TASK OBJECTIVE
Set every record down again, exactly and completely.

RECORDS FOR THE TASK

▼▼▼

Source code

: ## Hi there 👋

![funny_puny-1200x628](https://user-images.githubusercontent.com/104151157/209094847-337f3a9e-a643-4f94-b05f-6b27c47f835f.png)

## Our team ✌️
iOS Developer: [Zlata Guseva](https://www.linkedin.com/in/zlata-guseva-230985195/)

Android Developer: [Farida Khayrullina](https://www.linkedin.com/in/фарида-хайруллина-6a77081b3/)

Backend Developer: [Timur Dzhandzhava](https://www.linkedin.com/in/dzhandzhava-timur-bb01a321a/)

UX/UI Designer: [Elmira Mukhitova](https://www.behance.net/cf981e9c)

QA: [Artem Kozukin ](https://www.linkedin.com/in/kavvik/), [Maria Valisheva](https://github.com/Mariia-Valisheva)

▲▲▲

RESULT
Source code

: ## Hi there 👋

![funny_puny-1200x628](https://user-images.githubusercontent.com/104151157/209094847-337f3a9e-a643-4f94-b05f-6b27c47f835f.png)

## Our team ✌️
iOS Developer: [Zlata Guseva](https://www.linkedin.com/in/zlata-guseva-230985195/)

Android Developer: [Farida Khayrullina](https://www.linkedin.com/in/фарида-хайруллина-6a77081b3/)

Backend Developer: [Timur Dzhandzhava](https://www.linkedin.com/in/dzhandzhava-timur-bb01a321a/)

UX/UI Designer: [Elmira Mukhitova](https://www.behance.net/cf981e9c)

QA: [Artem Kozukin ](https://www.linkedin.com/in/kavvik/), [Maria Valisheva](https://github.com/Mariia-Valisheva)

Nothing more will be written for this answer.